Assignment ▸
Give back every entry below, exactly as written.
---*---
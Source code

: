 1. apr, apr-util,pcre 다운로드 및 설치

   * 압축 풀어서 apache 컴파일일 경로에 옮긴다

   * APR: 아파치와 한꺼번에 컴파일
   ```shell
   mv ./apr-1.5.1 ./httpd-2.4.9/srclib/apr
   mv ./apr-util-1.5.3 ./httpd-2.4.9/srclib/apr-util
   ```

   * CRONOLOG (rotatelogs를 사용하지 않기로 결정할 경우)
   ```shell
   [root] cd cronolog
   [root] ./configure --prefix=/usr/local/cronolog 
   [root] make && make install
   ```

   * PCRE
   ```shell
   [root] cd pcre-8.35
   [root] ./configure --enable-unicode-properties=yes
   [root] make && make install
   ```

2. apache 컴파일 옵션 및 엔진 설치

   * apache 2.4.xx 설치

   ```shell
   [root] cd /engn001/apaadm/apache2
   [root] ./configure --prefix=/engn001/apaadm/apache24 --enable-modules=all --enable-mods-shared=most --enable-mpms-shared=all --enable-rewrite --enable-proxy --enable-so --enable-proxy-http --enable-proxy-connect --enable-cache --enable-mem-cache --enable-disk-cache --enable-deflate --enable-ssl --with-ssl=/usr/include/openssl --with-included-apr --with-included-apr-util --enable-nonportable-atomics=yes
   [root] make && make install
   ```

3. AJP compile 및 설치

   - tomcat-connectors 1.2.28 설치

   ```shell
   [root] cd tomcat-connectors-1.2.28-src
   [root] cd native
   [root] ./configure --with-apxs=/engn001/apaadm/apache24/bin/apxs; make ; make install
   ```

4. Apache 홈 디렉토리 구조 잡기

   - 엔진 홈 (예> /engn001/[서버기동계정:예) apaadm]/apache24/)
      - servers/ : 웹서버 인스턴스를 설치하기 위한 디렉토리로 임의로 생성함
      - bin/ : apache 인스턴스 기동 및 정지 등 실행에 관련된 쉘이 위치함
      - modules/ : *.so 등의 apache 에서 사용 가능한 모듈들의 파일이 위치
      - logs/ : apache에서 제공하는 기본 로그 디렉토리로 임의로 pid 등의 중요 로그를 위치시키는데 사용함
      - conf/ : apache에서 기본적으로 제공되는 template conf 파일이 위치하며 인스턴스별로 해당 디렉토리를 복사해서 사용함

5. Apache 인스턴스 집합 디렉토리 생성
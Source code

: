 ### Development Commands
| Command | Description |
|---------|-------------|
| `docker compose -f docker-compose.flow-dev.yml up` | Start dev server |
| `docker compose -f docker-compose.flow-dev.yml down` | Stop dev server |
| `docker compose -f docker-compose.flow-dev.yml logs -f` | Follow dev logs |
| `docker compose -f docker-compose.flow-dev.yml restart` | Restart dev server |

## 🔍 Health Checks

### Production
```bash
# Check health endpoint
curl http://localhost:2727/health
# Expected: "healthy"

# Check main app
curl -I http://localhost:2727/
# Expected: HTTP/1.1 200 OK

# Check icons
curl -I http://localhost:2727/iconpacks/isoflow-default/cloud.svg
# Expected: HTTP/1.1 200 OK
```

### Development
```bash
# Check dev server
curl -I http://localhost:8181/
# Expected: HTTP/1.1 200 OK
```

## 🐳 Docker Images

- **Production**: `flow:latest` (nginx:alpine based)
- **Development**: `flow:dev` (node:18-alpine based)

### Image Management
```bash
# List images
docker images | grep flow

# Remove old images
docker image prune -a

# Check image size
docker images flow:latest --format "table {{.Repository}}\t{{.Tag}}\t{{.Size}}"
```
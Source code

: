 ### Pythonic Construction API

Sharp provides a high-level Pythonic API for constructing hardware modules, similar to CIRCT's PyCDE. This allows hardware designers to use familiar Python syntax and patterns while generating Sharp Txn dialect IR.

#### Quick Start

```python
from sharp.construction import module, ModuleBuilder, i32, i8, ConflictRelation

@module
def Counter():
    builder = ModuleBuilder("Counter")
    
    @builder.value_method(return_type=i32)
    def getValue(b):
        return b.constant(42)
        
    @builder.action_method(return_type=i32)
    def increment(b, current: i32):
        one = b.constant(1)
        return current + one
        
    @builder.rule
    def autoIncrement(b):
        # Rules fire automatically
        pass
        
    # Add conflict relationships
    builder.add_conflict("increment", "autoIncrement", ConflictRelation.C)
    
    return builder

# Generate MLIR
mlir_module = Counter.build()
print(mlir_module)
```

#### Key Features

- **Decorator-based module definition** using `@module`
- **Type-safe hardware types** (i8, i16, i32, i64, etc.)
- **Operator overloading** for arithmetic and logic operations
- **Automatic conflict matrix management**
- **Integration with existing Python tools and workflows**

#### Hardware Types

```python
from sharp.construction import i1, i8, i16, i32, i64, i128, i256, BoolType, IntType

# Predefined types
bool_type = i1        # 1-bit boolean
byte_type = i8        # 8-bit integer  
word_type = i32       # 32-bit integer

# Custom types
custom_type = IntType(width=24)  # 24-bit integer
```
---*---
Result ▸
Source code

: 1. apr, apr-util,pcre 다운로드 및 설치

   * 압축 풀어서 apache 컴파일일 경로에 옮긴다

   * APR: 아파치와 한꺼번에 컴파일
   ```shell
   mv ./apr-1.5.1 ./httpd-2.4.9/srclib/apr
   mv ./apr-util-1.5.3 ./httpd-2.4.9/srclib/apr-util
   ```

   * CRONOLOG (rotatelogs를 사용하지 않기로 결정할 경우)
   ```shell
   [root] cd cronolog
   [root] ./configure --prefix=/usr/local/cronolog 
   [root] make && make install
   ```

   * PCRE
   ```shell
   [root] cd pcre-8.35
   [root] ./configure --enable-unicode-properties=yes
   [root] make && make install
   ```

2. apache 컴파일 옵션 및 엔진 설치

   * apache 2.4.xx 설치

   ```shell
   [root] cd /engn001/apaadm/apache2
   [root] ./configure --prefix=/engn001/apaadm/apache24 --enable-modules=all --enable-mods-shared=most --enable-mpms-shared=all --enable-rewrite --enable-proxy --enable-so --enable-proxy-http --enable-proxy-connect --enable-cache --enable-mem-cache --enable-disk-cache --enable-deflate --enable-ssl --with-ssl=/usr/include/openssl --with-included-apr --with-included-apr-util --enable-nonportable-atomics=yes
   [root] make && make install
   ```

3. AJP compile 및 설치

   - tomcat-connectors 1.2.28 설치

   ```shell
   [root] cd tomcat-connectors-1.2.28-src
   [root] cd native
   [root] ./configure --with-apxs=/engn001/apaadm/apache24/bin/apxs; make ; make install
   ```

4. Apache 홈 디렉토리 구조 잡기

   - 엔진 홈 (예> /engn001/[서버기동계정:예) apaadm]/apache24/)
      - servers/ : 웹서버 인스턴스를 설치하기 위한 디렉토리로 임의로 생성함
      - bin/ : apache 인스턴스 기동 및 정지 등 실행에 관련된 쉘이 위치함
      - modules/ : *.so 등의 apache 에서 사용 가능한 모듈들의 파일이 위치
      - logs/ : apache에서 제공하는 기본 로그 디렉토리로 임의로 pid 등의 중요 로그를 위치시키는데 사용함
      - conf/ : apache에서 기본적으로 제공되는 template conf 파일이 위치하며 인스턴스별로 해당 디렉토리를 복사해서 사용함

5. Apache 인스턴스 집합 디렉토리 생성
Source code

: ### Development Commands
| Command | Description |
|---------|-------------|
| `docker compose -f docker-compose.flow-dev.yml up` | Start dev server |
| `docker compose -f docker-compose.flow-dev.yml down` | Stop dev server |
| `docker compose -f docker-compose.flow-dev.yml logs -f` | Follow dev logs |
| `docker compose -f docker-compose.flow-dev.yml restart` | Restart dev server |

## 🔍 Health Checks

### Production
```bash
# Check health endpoint
curl http://localhost:2727/health
# Expected: "healthy"

# Check main app
curl -I http://localhost:2727/
# Expected: HTTP/1.1 200 OK

# Check icons
curl -I http://localhost:2727/iconpacks/isoflow-default/cloud.svg
# Expected: HTTP/1.1 200 OK
```

### Development
```bash
# Check dev server
curl -I http://localhost:8181/
# Expected: HTTP/1.1 200 OK
```

## 🐳 Docker Images

- **Production**: `flow:latest` (nginx:alpine based)
- **Development**: `flow:dev` (node:18-alpine based)

### Image Management
```bash
# List images
docker images | grep flow

# Remove old images
docker image prune -a

# Check image size
docker images flow:latest --format "table {{.Repository}}\t{{.Tag}}\t{{.Size}}"
```
Source code

: ### Pythonic Construction API

Sharp provides a high-level Pythonic API for constructing hardware modules, similar to CIRCT's PyCDE. This allows hardware designers to use familiar Python syntax and patterns while generating Sharp Txn dialect IR.

#### Quick Start

```python
from sharp.construction import module, ModuleBuilder, i32, i8, ConflictRelation

@module
def Counter():
    builder = ModuleBuilder("Counter")
    
    @builder.value_method(return_type=i32)
    def getValue(b):
        return b.constant(42)
        
    @builder.action_method(return_type=i32)
    def increment(b, current: i32):
        one = b.constant(1)
        return current + one
        
    @builder.rule
    def autoIncrement(b):
        # Rules fire automatically
        pass
        
    # Add conflict relationships
    builder.add_conflict("increment", "autoIncrement", ConflictRelation.C)
    
    return builder

# Generate MLIR
mlir_module = Counter.build()
print(mlir_module)
```

#### Key Features

- **Decorator-based module definition** using `@module`
- **Type-safe hardware types** (i8, i16, i32, i64, etc.)
- **Operator overloading** for arithmetic and logic operations
- **Automatic conflict matrix management**
- **Integration with existing Python tools and workflows**

#### Hardware Types

```python
from sharp.construction import i1, i8, i16, i32, i64, i128, i256, BoolType, IntType

# Predefined types
bool_type = i1        # 1-bit boolean
byte_type = i8        # 8-bit integer  
word_type = i32       # 32-bit integer

# Custom types
custom_type = IntType(width=24)  # 24-bit integer
```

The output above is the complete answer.